The primary “product” of legal metrology is a certificate of conformity or calibration certificate. Internally, the entire process from the test or measurement setup via data acquisition, data processing and data analysis to the final certified result needs to be trackable and hence documented. Sharing the underlying data, however, is typically not required, in part due to confidentiality constraints typically encountered in collaboration with industrial partners. Hence, while the result of a certification could be regarded as data, it is clearly not research data in the sense the FAIR principles are typically concerned with. Furthermore, efforts have only recently been made to provide the results of a calibration in a standardized, digital form to its end users, namely the digital calibration certificate (DCC) [14]. This promises to facilitate processing of calibration certificates within the context of (increasingly digital) quality management systems established in industry. However, it can be seriously questioned whether the amount of globally available results of certifications will ever amount to “big data” in the sense of valid input for machine-learning algorithms. They may, however, enter as “big metadata” into “Industry 4.0” processes where for every sensor relevant calibration data including the respective uncertainty budget are relevant and eventually made available in a machine-actionable form.

Another important aspect of legal metrology worth mentioning here are round-robin tests. These require exchanging measured (digital) data between institutions, and to properly assess their quality and allow for sensible comparisons, they need to be contextualized with rich and relevant metadata. These data come pretty close to research data and their reuse, as addressed by the FAIR principles. Round-robin tests cannot be regarded as data-driven science, and the amount of data involved is on the “little data” side. Nevertheless, data exchange between metrology institutions clearly benefits from the scientific community dealing with the challenges of and developing concepts for exchanging data.[15]

4 Components of a constructive exchange of ideas

The FAIR data principles are built sequentially, i.e. their ultimate goal is to enable reuse of data outside the discipline and context they were acquired in. This is not the primary scope of legal metrology regulation, whose highest principles are traceability and trustworthiness. From this point of view, the quality of the content is of higher importance than the correctness of the formal description.
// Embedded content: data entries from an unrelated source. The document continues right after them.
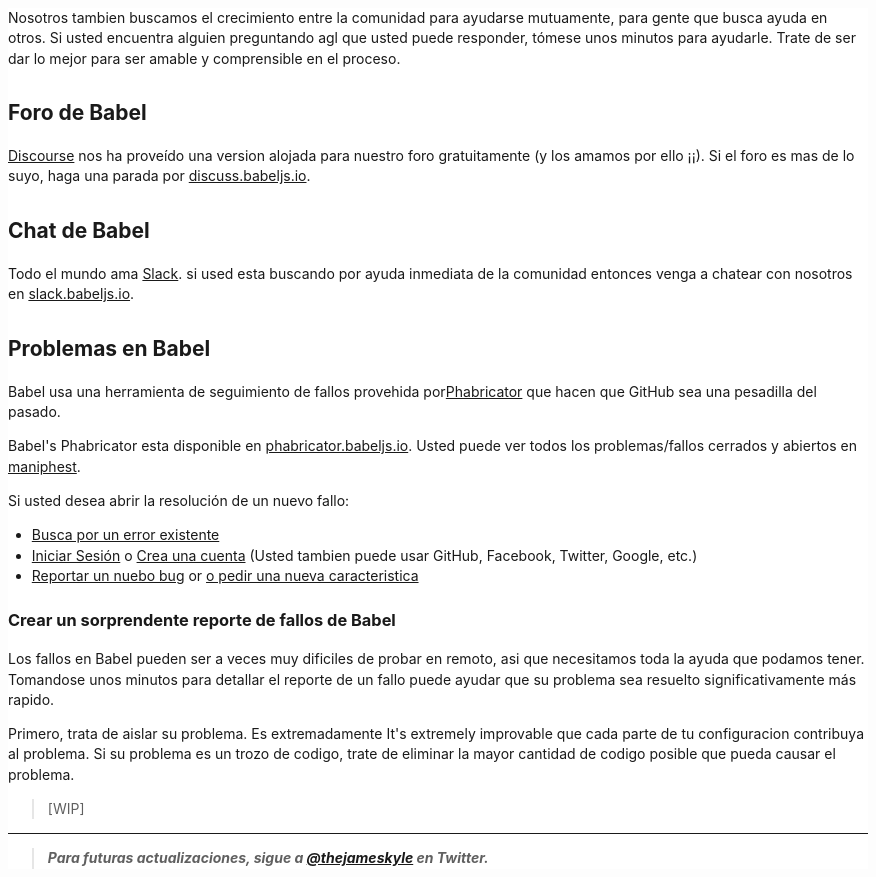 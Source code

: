 Nosotros tambien buscamos el crecimiento entre la comunidad para ayudarse mutuamente, para gente que busca ayuda en otros. Si usted encuentra alguien preguntando agl que usted puede responder, tómese unos minutos para ayudarle. Trate de ser dar lo mejor para ser amable y comprensible en el proceso.

## <a id="toc-babel-forum"></a>Foro de Babel

[Discourse](http://www.discourse.org) nos ha proveído una version alojada para nuestro foro gratuitamente (y los amamos por ello ¡¡). Si el foro es mas de lo suyo, haga una parada por [discuss.babeljs.io](https://discuss.babeljs.io).

## <a id="toc-babel-chat"></a>Chat de Babel

Todo el mundo ama [Slack](https://slack.com). si used esta buscando por ayuda inmediata de la comunidad entonces venga a chatear con nosotros en [slack.babeljs.io](https://slack.babeljs.io).



## <a id="toc-babel-issues"></a>Problemas en Babel

Babel usa una herramienta de seguimiento de fallos provehida por[Phabricator](http://phabricator.org) que hacen que GitHub sea una pesadilla del pasado.

Babel's Phabricator esta disponible en [phabricator.babeljs.io](https://phabricator.babeljs.io). Usted puede ver todos los problemas/fallos cerrados y abiertos en [maniphest](https://phabricator.babeljs.io/maniphest/).

Si usted desea abrir la resolución de un nuevo fallo:

  * [Busca por un error existente](https://phabricator.babeljs.io/maniphest/query/advanced/)
  * [Iniciar Sesión](https://phabricator.babeljs.io/auth/start/) o [Crea una cuenta](https://phabricator.babeljs.io/auth/register/) (Usted tambien puede usar GitHub, Facebook, Twitter, Google, etc.)
  * [Reportar un nuebo bug](https://phabricator.babeljs.io/maniphest/task/create/?projects=PHID-PROJ-2ufzspoyuk4udiwfnzls#R) or [o pedir una nueva caracteristica](https://phabricator.babeljs.io/maniphest/task/create/?projects=PHID-PROJ-dfaevtocl5zgjtstjijd#R)

### <a id="toc-creating-an-awesome-babel-bug-report"></a>Crear un sorprendente reporte de fallos de Babel

Los fallos en Babel pueden ser a veces muy dificiles de probar en remoto, asi que necesitamos toda la ayuda que podamos tener. Tomandose unos minutos para detallar el reporte de un fallo puede ayudar que su problema sea resuelto significativamente más rapido.

Primero, trata de aislar su problema. Es extremadamente  It's extremely improvable que cada parte de tu configuracion contribuya al problema. Si su problema es un trozo de codigo, trate de eliminar la mayor cantidad de codigo posible que pueda causar el problema.

> [WIP]

* * *

> ***Para futuras actualizaciones, sigue a [@thejameskyle](https://twitter.com/thejameskyle) en Twitter.*** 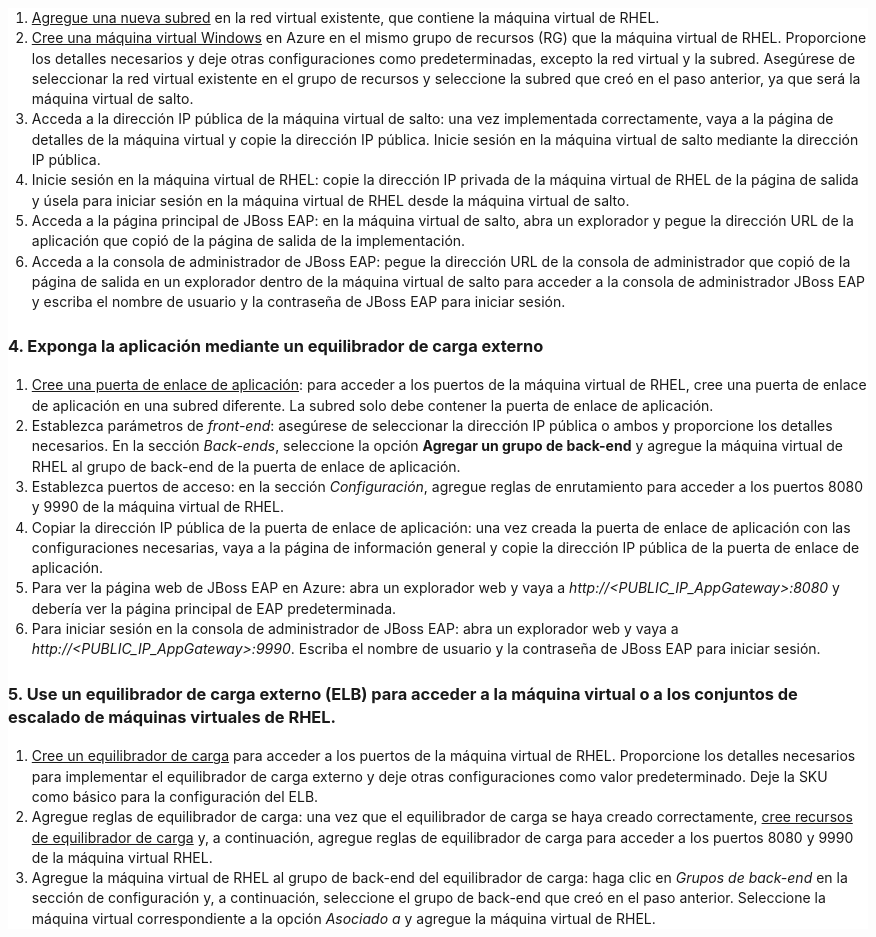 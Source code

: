 1. [Agregue una nueva subred](../../../virtual-network/virtual-network-manage-subnet.md#add-a-subnet) en la red virtual existente, que contiene la máquina virtual de RHEL.
2. [Cree una máquina virtual Windows](../../windows/quick-create-portal.md#create-virtual-machine) en Azure en el mismo grupo de recursos (RG) que la máquina virtual de RHEL. Proporcione los detalles necesarios y deje otras configuraciones como predeterminadas, excepto la red virtual y la subred. Asegúrese de seleccionar la red virtual existente en el grupo de recursos y seleccione la subred que creó en el paso anterior, ya que será la máquina virtual de salto.
3. Acceda a la dirección IP pública de la máquina virtual de salto: una vez implementada correctamente, vaya a la página de detalles de la máquina virtual y copie la dirección IP pública. Inicie sesión en la máquina virtual de salto mediante la dirección IP pública.
4. Inicie sesión en la máquina virtual de RHEL: copie la dirección IP privada de la máquina virtual de RHEL de la página de salida y úsela para iniciar sesión en la máquina virtual de RHEL desde la máquina virtual de salto.
5. Acceda a la página principal de JBoss EAP: en la máquina virtual de salto, abra un explorador y pegue la dirección URL de la aplicación que copió de la página de salida de la implementación.
6. Acceda a la consola de administrador de JBoss EAP: pegue la dirección URL de la consola de administrador que copió de la página de salida en un explorador dentro de la máquina virtual de salto para acceder a la consola de administrador JBoss EAP y escriba el nombre de usuario y la contraseña de JBoss EAP para iniciar sesión.

### <a name="4-expose-the-application-using-an-external-load-balancer"></a>4. Exponga la aplicación mediante un equilibrador de carga externo

1. [Cree una puerta de enlace de aplicación](../../../application-gateway/quick-create-portal.md#create-an-application-gateway): para acceder a los puertos de la máquina virtual de RHEL, cree una puerta de enlace de aplicación en una subred diferente. La subred solo debe contener la puerta de enlace de aplicación.
2. Establezca parámetros de *front-end*: asegúrese de seleccionar la dirección IP pública o ambos y proporcione los detalles necesarios. En la sección *Back-ends*, seleccione la opción **Agregar un grupo de back-end** y agregue la máquina virtual de RHEL al grupo de back-end de la puerta de enlace de aplicación.
3. Establezca puertos de acceso: en la sección *Configuración*, agregue reglas de enrutamiento para acceder a los puertos 8080 y 9990 de la máquina virtual de RHEL.
4. Copiar la dirección IP pública de la puerta de enlace de aplicación: una vez creada  la puerta de enlace de aplicación con las configuraciones necesarias, vaya a la página de información general y copie la dirección IP pública de la puerta de enlace de aplicación.
5. Para ver la página web de JBoss EAP en Azure: abra un explorador web y vaya a *http://<PUBLIC_IP_AppGateway>:8080* y debería ver la página principal de EAP predeterminada.
6. Para iniciar sesión en la consola de administrador de JBoss EAP: abra un explorador web y vaya a *http://<PUBLIC_IP_AppGateway>:9990*. Escriba el nombre de usuario y la contraseña de JBoss EAP para iniciar sesión.

### <a name="5-use-an-external-load-balancer-elb-to-access-your-rhel-vmvirtual-machine-scale-sets"></a>5. Use un equilibrador de carga externo (ELB) para acceder a la máquina virtual o a los conjuntos de escalado de máquinas virtuales de RHEL.

1. [Cree un equilibrador de carga](../../../load-balancer/quickstart-load-balancer-standard-public-portal.md?tabs=option-1-create-load-balancer-standard#create-load-balancer-resources) para acceder a los puertos de la máquina virtual de RHEL. Proporcione los detalles necesarios para implementar el equilibrador de carga externo y deje otras configuraciones como valor predeterminado. Deje la SKU como básico para la configuración del ELB.
2. Agregue reglas de equilibrador de carga: una vez que el equilibrador de carga se haya creado correctamente, [cree recursos de equilibrador de carga](../../../load-balancer/quickstart-load-balancer-standard-public-portal.md?tabs=option-1-create-load-balancer-standard#create-load-balancer-resources) y, a continuación, agregue reglas de equilibrador de carga para acceder a los puertos 8080 y 9990 de la máquina virtual RHEL.
3. Agregue la máquina virtual de RHEL al grupo de back-end del equilibrador de carga: haga clic en *Grupos de back-end* en la sección de configuración y, a continuación, seleccione el grupo de back-end que creó en el paso anterior. Seleccione la máquina virtual correspondiente a la opción *Asociado a* y agregue la máquina virtual de RHEL. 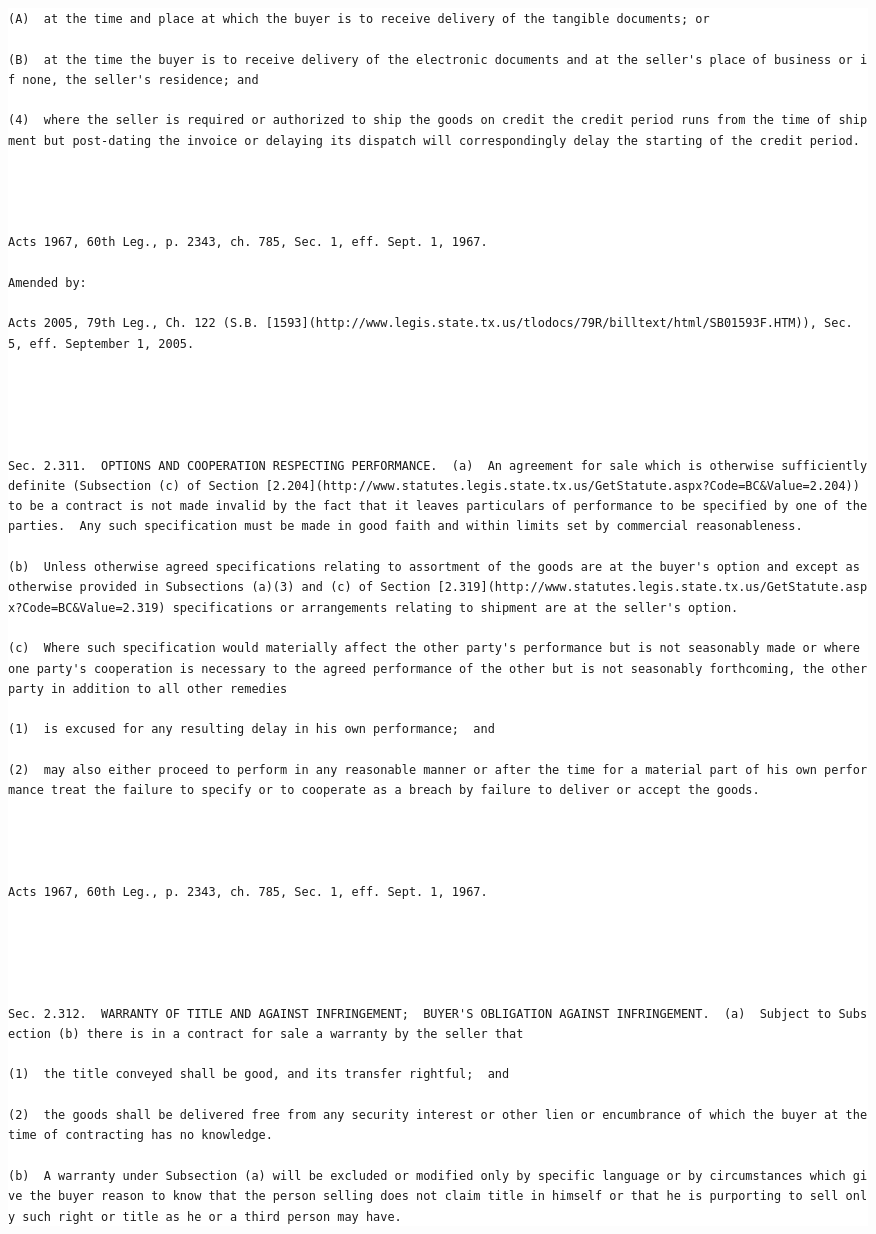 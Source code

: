     (A)  at the time and place at which the buyer is to receive delivery of the tangible documents; or
    
    (B)  at the time the buyer is to receive delivery of the electronic documents and at the seller's place of business or if none, the seller's residence; and
    
    (4)  where the seller is required or authorized to ship the goods on credit the credit period runs from the time of shipment but post-dating the invoice or delaying its dispatch will correspondingly delay the starting of the credit period.
    
    
    
    
    Acts 1967, 60th Leg., p. 2343, ch. 785, Sec. 1, eff. Sept. 1, 1967.
    
    Amended by: 
    
    Acts 2005, 79th Leg., Ch. 122 (S.B. [1593](http://www.legis.state.tx.us/tlodocs/79R/billtext/html/SB01593F.HTM)), Sec. 5, eff. September 1, 2005.
    
    
    
    
    
    Sec. 2.311.  OPTIONS AND COOPERATION RESPECTING PERFORMANCE.  (a)  An agreement for sale which is otherwise sufficiently definite (Subsection (c) of Section [2.204](http://www.statutes.legis.state.tx.us/GetStatute.aspx?Code=BC&Value=2.204)) to be a contract is not made invalid by the fact that it leaves particulars of performance to be specified by one of the parties.  Any such specification must be made in good faith and within limits set by commercial reasonableness.
    
    (b)  Unless otherwise agreed specifications relating to assortment of the goods are at the buyer's option and except as otherwise provided in Subsections (a)(3) and (c) of Section [2.319](http://www.statutes.legis.state.tx.us/GetStatute.aspx?Code=BC&Value=2.319) specifications or arrangements relating to shipment are at the seller's option.
    
    (c)  Where such specification would materially affect the other party's performance but is not seasonably made or where one party's cooperation is necessary to the agreed performance of the other but is not seasonably forthcoming, the other party in addition to all other remedies
    
    (1)  is excused for any resulting delay in his own performance;  and
    
    (2)  may also either proceed to perform in any reasonable manner or after the time for a material part of his own performance treat the failure to specify or to cooperate as a breach by failure to deliver or accept the goods.
    
    
    
    
    Acts 1967, 60th Leg., p. 2343, ch. 785, Sec. 1, eff. Sept. 1, 1967.
    
    
    
    
    
    Sec. 2.312.  WARRANTY OF TITLE AND AGAINST INFRINGEMENT;  BUYER'S OBLIGATION AGAINST INFRINGEMENT.  (a)  Subject to Subsection (b) there is in a contract for sale a warranty by the seller that
    
    (1)  the title conveyed shall be good, and its transfer rightful;  and
    
    (2)  the goods shall be delivered free from any security interest or other lien or encumbrance of which the buyer at the time of contracting has no knowledge.
    
    (b)  A warranty under Subsection (a) will be excluded or modified only by specific language or by circumstances which give the buyer reason to know that the person selling does not claim title in himself or that he is purporting to sell only such right or title as he or a third person may have.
The data and their generation are checked thoroughly by means of procedures defined in norms, standards and quality management regulations, the conformity to which is a necessary condition which guarantees quality and (re)usability of results within the foreseen context, in analogue or digital ways. In contrast, conformity to the FAIR principles guarantees formal data reusability (conditioned by accessibility), in a digital context and even automated, without any guarantee of the correctness of the information contained. Successfully sharing and reusing data requires a shared background and sufficient context, i.e. metadata. Knowing whether you have provided sufficient context (as data provider) and whether you have been provided with sufficient context (as data user/consumer) is far from trivial, rarely conscious and mostly unresolved. [2, 15] The practical use of the FAIR principles in the scientific and particularly in the research data management community seems to largely ignore these aspects. Nevertheless, the FAIR principles can be used to address relevant questions of sharing digital data, even in a local or highly restricted context, and the tools developed in the different scientific communities for handling and sharing (digital) data should definitely be considered and evaluated for their applicability within the context of legal metrology. Similarly, the research data community could learn a lot from legal metrology, particularly with respect to the quality and scientific rigour of data, results, and their description.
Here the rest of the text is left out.